-2

I'm new to PIC programming and I'm using MPLAb. I have a question regarding interrupt.. so What I want to do, when I push a button then I want to turn on LED 0, and if I release the button then turn on LED 1. I thought the code I wrote making sense but it didn't work.

Here is what happens. Let say the initial state of interrupt pin is low (0), when a button is pushed. Then the LED 0 is on, and when I release the button then LED 1 is on. When I push the button again, I expect LED 0 is on, but LED 1 stays on, and never change the state.

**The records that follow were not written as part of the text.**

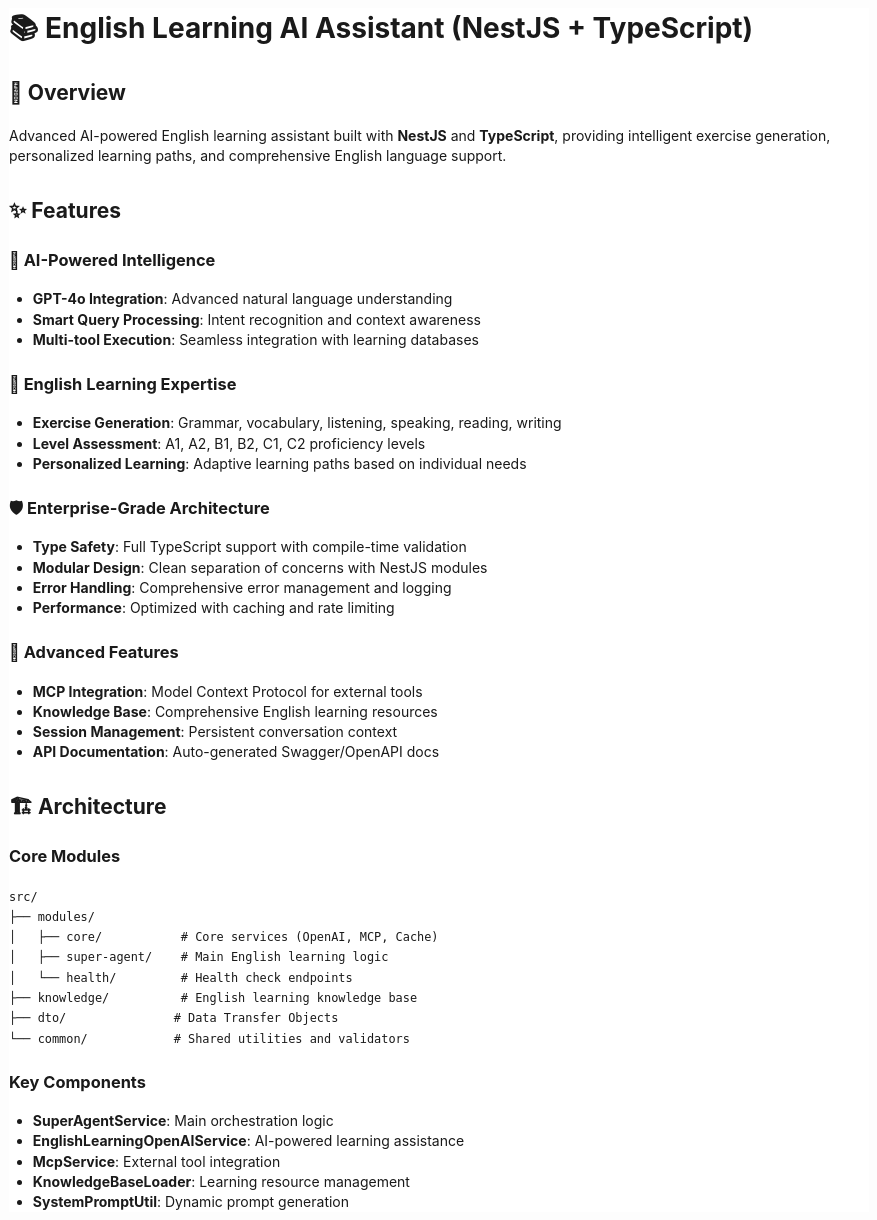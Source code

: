 # 📚 English Learning AI Assistant (NestJS + TypeScript)

## 🚀 Overview

Advanced AI-powered English learning assistant built with **NestJS** and **TypeScript**, providing intelligent exercise generation, personalized learning paths, and comprehensive English language support.

## ✨ Features

### 🤖 **AI-Powered Intelligence**
- **GPT-4o Integration**: Advanced natural language understanding
- **Smart Query Processing**: Intent recognition and context awareness
- **Multi-tool Execution**: Seamless integration with learning databases

### 📖 **English Learning Expertise**
- **Exercise Generation**: Grammar, vocabulary, listening, speaking, reading, writing
- **Level Assessment**: A1, A2, B1, B2, C1, C2 proficiency levels
- **Personalized Learning**: Adaptive learning paths based on individual needs

### 🛡️ **Enterprise-Grade Architecture**
- **Type Safety**: Full TypeScript support with compile-time validation
- **Modular Design**: Clean separation of concerns with NestJS modules
- **Error Handling**: Comprehensive error management and logging
- **Performance**: Optimized with caching and rate limiting

### 🔧 **Advanced Features**
- **MCP Integration**: Model Context Protocol for external tools
- **Knowledge Base**: Comprehensive English learning resources
- **Session Management**: Persistent conversation context
- **API Documentation**: Auto-generated Swagger/OpenAPI docs

## 🏗️ Architecture

### **Core Modules**
```
src/
├── modules/
│   ├── core/           # Core services (OpenAI, MCP, Cache)
│   ├── super-agent/    # Main English learning logic
│   └── health/         # Health check endpoints
├── knowledge/          # English learning knowledge base
├── dto/               # Data Transfer Objects
└── common/            # Shared utilities and validators
```

### **Key Components**
- **SuperAgentService**: Main orchestration logic
- **EnglishLearningOpenAIService**: AI-powered learning assistance
- **McpService**: External tool integration
- **KnowledgeBaseLoader**: Learning resource management
- **SystemPromptUtil**: Dynamic prompt generation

I added last line to see the state of interrupt pin, and once the interrupt is high, it never change it to low.. Can you please advise me what is my misunderstanding?

Thanks in advance!

Here is my code:

void interrupt ISR(void)
{

if(INTCONbits.INTF)
{
        nextLED = 1;
        LATC = Output_Code_Buffer[nextLED];
        __delay_ms(250);
}

else
{
        nextLED = 0;
        LATC = Output_Code_Buffer[nextLED];
        __delay_ms(250);
}

nextLED = INTCONbits.INTF + 2;

LATC = Output_Code_Buffer[nextLED];
__delay_ms(250);
}

// Interrupt Enable settings
INTCONbits.INTE = 1;
INTCONbits.TMR0IE = 1;          // Enable TMR0 interrupts
INTCONbits.TMR0IF = 0;          // Clear TMR0 interrupt flag
INTCONbits.GIE = 1;             // Enable global interrupts
  • 1
    `__delay_ms(250)` in an interrupt hanlder is a **very** bad idea. – too honest for this site Mar 31 '17 at 21:16
  • I understand that I should not write an interrupt that has long processing type. The purpose of this program is I try to understand how the interrupt works, so I wrote visual presentation output(LEDs). This is interrupt driven code, and main function is basically empty. I would appreciate if you can give me any suggestion. – Justin Junghee Kim Mar 31 '17 at 21:34

1 Answers1

0

You need to reset the interrupt flag in the ISR function or it will just keep triggering. Please read the datasheet, it should mention if this is necessary. So just add INTCONbits.INTF = 0; to the ISR and it should work as expected.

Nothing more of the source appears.